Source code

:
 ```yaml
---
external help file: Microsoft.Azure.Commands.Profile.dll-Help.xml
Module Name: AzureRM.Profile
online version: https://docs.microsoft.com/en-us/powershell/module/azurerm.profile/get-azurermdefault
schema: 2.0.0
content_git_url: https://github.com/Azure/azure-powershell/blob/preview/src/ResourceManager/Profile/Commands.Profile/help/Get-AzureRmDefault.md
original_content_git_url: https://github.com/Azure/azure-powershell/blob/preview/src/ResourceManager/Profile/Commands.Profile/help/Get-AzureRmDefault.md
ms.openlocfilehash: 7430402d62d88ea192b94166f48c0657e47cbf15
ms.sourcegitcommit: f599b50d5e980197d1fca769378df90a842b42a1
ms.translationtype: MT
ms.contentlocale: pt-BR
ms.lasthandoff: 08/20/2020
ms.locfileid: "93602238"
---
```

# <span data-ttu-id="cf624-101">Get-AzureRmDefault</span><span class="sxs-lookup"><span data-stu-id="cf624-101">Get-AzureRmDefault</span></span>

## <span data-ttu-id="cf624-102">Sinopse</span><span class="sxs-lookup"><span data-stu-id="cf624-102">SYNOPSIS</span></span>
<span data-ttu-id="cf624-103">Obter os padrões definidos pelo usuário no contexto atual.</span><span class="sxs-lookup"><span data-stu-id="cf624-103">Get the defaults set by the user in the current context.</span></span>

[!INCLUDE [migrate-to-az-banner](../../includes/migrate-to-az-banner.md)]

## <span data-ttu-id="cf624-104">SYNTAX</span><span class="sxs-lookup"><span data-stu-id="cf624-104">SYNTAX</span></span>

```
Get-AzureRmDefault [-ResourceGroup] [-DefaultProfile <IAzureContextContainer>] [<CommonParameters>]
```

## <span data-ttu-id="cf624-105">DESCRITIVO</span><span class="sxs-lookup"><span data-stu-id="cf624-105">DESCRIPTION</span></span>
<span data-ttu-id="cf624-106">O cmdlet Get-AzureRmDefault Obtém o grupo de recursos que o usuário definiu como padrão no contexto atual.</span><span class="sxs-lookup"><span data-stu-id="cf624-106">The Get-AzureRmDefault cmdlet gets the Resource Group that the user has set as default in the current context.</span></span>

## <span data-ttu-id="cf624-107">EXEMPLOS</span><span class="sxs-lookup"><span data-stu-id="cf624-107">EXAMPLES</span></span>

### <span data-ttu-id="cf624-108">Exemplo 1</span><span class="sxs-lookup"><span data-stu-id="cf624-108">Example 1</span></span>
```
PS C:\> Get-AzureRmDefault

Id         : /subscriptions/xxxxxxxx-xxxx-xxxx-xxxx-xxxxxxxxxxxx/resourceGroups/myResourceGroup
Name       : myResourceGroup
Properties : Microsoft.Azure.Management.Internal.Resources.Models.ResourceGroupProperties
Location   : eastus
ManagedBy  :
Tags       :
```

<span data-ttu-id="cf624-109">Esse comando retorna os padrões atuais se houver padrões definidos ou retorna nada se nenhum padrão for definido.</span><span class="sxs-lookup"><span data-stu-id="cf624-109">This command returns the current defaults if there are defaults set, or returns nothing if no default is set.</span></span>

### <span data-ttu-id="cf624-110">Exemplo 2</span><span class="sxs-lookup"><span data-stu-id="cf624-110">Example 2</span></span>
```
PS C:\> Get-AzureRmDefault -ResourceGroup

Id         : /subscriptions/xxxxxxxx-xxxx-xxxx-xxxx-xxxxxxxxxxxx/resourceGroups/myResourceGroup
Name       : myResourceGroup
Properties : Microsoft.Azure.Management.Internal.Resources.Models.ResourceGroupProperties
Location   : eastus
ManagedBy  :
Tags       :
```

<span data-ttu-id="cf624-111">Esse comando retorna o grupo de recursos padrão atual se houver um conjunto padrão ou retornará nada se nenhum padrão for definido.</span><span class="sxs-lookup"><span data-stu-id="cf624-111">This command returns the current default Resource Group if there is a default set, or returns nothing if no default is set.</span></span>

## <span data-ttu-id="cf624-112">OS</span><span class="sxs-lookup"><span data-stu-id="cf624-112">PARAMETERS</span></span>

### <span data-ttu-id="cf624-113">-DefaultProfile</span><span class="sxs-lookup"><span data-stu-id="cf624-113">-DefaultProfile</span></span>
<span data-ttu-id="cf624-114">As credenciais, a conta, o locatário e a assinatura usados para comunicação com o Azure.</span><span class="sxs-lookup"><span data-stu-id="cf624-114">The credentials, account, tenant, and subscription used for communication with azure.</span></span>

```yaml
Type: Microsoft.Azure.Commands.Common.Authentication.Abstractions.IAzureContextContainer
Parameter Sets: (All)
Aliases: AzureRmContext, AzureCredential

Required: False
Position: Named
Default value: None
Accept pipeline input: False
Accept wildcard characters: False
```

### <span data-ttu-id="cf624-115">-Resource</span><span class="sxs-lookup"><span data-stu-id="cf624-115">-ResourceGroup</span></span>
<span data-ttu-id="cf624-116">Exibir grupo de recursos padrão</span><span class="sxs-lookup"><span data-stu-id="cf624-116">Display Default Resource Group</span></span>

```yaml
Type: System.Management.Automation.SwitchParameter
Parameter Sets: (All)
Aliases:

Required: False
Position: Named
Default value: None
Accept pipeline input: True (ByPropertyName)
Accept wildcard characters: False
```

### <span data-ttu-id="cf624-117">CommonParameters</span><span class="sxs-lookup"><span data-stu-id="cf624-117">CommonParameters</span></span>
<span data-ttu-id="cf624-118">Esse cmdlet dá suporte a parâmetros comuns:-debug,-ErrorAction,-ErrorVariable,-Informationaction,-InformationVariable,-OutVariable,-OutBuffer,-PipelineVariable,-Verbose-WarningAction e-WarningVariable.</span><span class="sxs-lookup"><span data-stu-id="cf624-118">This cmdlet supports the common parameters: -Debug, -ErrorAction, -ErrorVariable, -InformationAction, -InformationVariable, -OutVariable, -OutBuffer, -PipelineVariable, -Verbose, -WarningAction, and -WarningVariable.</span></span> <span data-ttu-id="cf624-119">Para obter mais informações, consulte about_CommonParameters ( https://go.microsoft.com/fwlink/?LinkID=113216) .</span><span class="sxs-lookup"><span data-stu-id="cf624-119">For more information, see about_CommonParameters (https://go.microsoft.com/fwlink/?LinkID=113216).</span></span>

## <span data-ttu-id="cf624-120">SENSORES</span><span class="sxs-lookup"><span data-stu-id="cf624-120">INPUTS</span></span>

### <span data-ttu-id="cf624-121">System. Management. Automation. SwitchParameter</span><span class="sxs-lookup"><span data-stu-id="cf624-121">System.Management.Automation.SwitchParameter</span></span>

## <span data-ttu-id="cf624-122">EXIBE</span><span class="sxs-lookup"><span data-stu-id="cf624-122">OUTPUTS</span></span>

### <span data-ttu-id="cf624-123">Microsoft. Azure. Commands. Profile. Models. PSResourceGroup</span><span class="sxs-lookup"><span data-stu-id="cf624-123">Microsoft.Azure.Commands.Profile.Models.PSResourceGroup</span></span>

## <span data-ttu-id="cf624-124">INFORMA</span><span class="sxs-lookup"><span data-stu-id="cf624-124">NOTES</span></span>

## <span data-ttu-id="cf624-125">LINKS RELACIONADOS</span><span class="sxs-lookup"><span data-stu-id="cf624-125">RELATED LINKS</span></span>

──────────────────────────────

- Problem to solve -
Once more, write out the entries exactly as they were written.

- Answer space -
Source code

:
 ```yaml
---
external help file: Microsoft.Azure.Commands.Profile.dll-Help.xml
Module Name: AzureRM.Profile
online version: https://docs.microsoft.com/en-us/powershell/module/azurerm.profile/get-azurermdefault
schema: 2.0.0
content_git_url: https://github.com/Azure/azure-powershell/blob/preview/src/ResourceManager/Profile/Commands.Profile/help/Get-AzureRmDefault.md
original_content_git_url: https://github.com/Azure/azure-powershell/blob/preview/src/ResourceManager/Profile/Commands.Profile/help/Get-AzureRmDefault.md
ms.openlocfilehash: 7430402d62d88ea192b94166f48c0657e47cbf15
ms.sourcegitcommit: f599b50d5e980197d1fca769378df90a842b42a1
ms.translationtype: MT
ms.contentlocale: pt-BR
ms.lasthandoff: 08/20/2020
ms.locfileid: "93602238"
---
```

# <span data-ttu-id="cf624-101">Get-AzureRmDefault</span><span class="sxs-lookup"><span data-stu-id="cf624-101">Get-AzureRmDefault</span></span>

## <span data-ttu-id="cf624-102">Sinopse</span><span class="sxs-lookup"><span data-stu-id="cf624-102">SYNOPSIS</span></span>
<span data-ttu-id="cf624-103">Obter os padrões definidos pelo usuário no contexto atual.</span><span class="sxs-lookup"><span data-stu-id="cf624-103">Get the defaults set by the user in the current context.</span></span>

[!INCLUDE [migrate-to-az-banner](../../includes/migrate-to-az-banner.md)]

## <span data-ttu-id="cf624-104">SYNTAX</span><span class="sxs-lookup"><span data-stu-id="cf624-104">SYNTAX</span></span>

```
Get-AzureRmDefault [-ResourceGroup] [-DefaultProfile <IAzureContextContainer>] [<CommonParameters>]
```

## <span data-ttu-id="cf624-105">DESCRITIVO</span><span class="sxs-lookup"><span data-stu-id="cf624-105">DESCRIPTION</span></span>
<span data-ttu-id="cf624-106">O cmdlet Get-AzureRmDefault Obtém o grupo de recursos que o usuário definiu como padrão no contexto atual.</span><span class="sxs-lookup"><span data-stu-id="cf624-106">The Get-AzureRmDefault cmdlet gets the Resource Group that the user has set as default in the current context.</span></span>

## <span data-ttu-id="cf624-107">EXEMPLOS</span><span class="sxs-lookup"><span data-stu-id="cf624-107">EXAMPLES</span></span>

### <span data-ttu-id="cf624-108">Exemplo 1</span><span class="sxs-lookup"><span data-stu-id="cf624-108">Example 1</span></span>
```
PS C:\> Get-AzureRmDefault

Id         : /subscriptions/xxxxxxxx-xxxx-xxxx-xxxx-xxxxxxxxxxxx/resourceGroups/myResourceGroup
Name       : myResourceGroup
Properties : Microsoft.Azure.Management.Internal.Resources.Models.ResourceGroupProperties
Location   : eastus
ManagedBy  :
Tags       :
```

<span data-ttu-id="cf624-109">Esse comando retorna os padrões atuais se houver padrões definidos ou retorna nada se nenhum padrão for definido.</span><span class="sxs-lookup"><span data-stu-id="cf624-109">This command returns the current defaults if there are defaults set, or returns nothing if no default is set.</span></span>

### <span data-ttu-id="cf624-110">Exemplo 2</span><span class="sxs-lookup"><span data-stu-id="cf624-110">Example 2</span></span>
```
PS C:\> Get-AzureRmDefault -ResourceGroup

Id         : /subscriptions/xxxxxxxx-xxxx-xxxx-xxxx-xxxxxxxxxxxx/resourceGroups/myResourceGroup
Name       : myResourceGroup
Properties : Microsoft.Azure.Management.Internal.Resources.Models.ResourceGroupProperties
Location   : eastus
ManagedBy  :
Tags       :
```

<span data-ttu-id="cf624-111">Esse comando retorna o grupo de recursos padrão atual se houver um conjunto padrão ou retornará nada se nenhum padrão for definido.</span><span class="sxs-lookup"><span data-stu-id="cf624-111">This command returns the current default Resource Group if there is a default set, or returns nothing if no default is set.</span></span>

## <span data-ttu-id="cf624-112">OS</span><span class="sxs-lookup"><span data-stu-id="cf624-112">PARAMETERS</span></span>

### <span data-ttu-id="cf624-113">-DefaultProfile</span><span class="sxs-lookup"><span data-stu-id="cf624-113">-DefaultProfile</span></span>
<span data-ttu-id="cf624-114">As credenciais, a conta, o locatário e a assinatura usados para comunicação com o Azure.</span><span class="sxs-lookup"><span data-stu-id="cf624-114">The credentials, account, tenant, and subscription used for communication with azure.</span></span>

```yaml
Type: Microsoft.Azure.Commands.Common.Authentication.Abstractions.IAzureContextContainer
Parameter Sets: (All)
Aliases: AzureRmContext, AzureCredential

Required: False
Position: Named
Default value: None
Accept pipeline input: False
Accept wildcard characters: False
```

### <span data-ttu-id="cf624-115">-Resource</span><span class="sxs-lookup"><span data-stu-id="cf624-115">-ResourceGroup</span></span>
<span data-ttu-id="cf624-116">Exibir grupo de recursos padrão</span><span class="sxs-lookup"><span data-stu-id="cf624-116">Display Default Resource Group</span></span>

```yaml
Type: System.Management.Automation.SwitchParameter
Parameter Sets: (All)
Aliases:

Required: False
Position: Named
Default value: None
Accept pipeline input: True (ByPropertyName)
Accept wildcard characters: False
```

### <span data-ttu-id="cf624-117">CommonParameters</span><span class="sxs-lookup"><span data-stu-id="cf624-117">CommonParameters</span></span>
<span data-ttu-id="cf624-118">Esse cmdlet dá suporte a parâmetros comuns:-debug,-ErrorAction,-ErrorVariable,-Informationaction,-InformationVariable,-OutVariable,-OutBuffer,-PipelineVariable,-Verbose-WarningAction e-WarningVariable.</span><span class="sxs-lookup"><span data-stu-id="cf624-118">This cmdlet supports the common parameters: -Debug, -ErrorAction, -ErrorVariable, -InformationAction, -InformationVariable, -OutVariable, -OutBuffer, -PipelineVariable, -Verbose, -WarningAction, and -WarningVariable.</span></span> <span data-ttu-id="cf624-119">Para obter mais informações, consulte about_CommonParameters ( https://go.microsoft.com/fwlink/?LinkID=113216) .</span><span class="sxs-lookup"><span data-stu-id="cf624-119">For more information, see about_CommonParameters (https://go.microsoft.com/fwlink/?LinkID=113216).</span></span>

## <span data-ttu-id="cf624-120">SENSORES</span><span class="sxs-lookup"><span data-stu-id="cf624-120">INPUTS</span></span>

### <span data-ttu-id="cf624-121">System. Management. Automation. SwitchParameter</span><span class="sxs-lookup"><span data-stu-id="cf624-121">System.Management.Automation.SwitchParameter</span></span>

## <span data-ttu-id="cf624-122">EXIBE</span><span class="sxs-lookup"><span data-stu-id="cf624-122">OUTPUTS</span></span>

### <span data-ttu-id="cf624-123">Microsoft. Azure. Commands. Profile. Models. PSResourceGroup</span><span class="sxs-lookup"><span data-stu-id="cf624-123">Microsoft.Azure.Commands.Profile.Models.PSResourceGroup</span></span>

## <span data-ttu-id="cf624-124">INFORMA</span><span class="sxs-lookup"><span data-stu-id="cf624-124">NOTES</span></span>

## <span data-ttu-id="cf624-125">LINKS RELACIONADOS</span><span class="sxs-lookup"><span data-stu-id="cf624-125">RELATED LINKS</span></span>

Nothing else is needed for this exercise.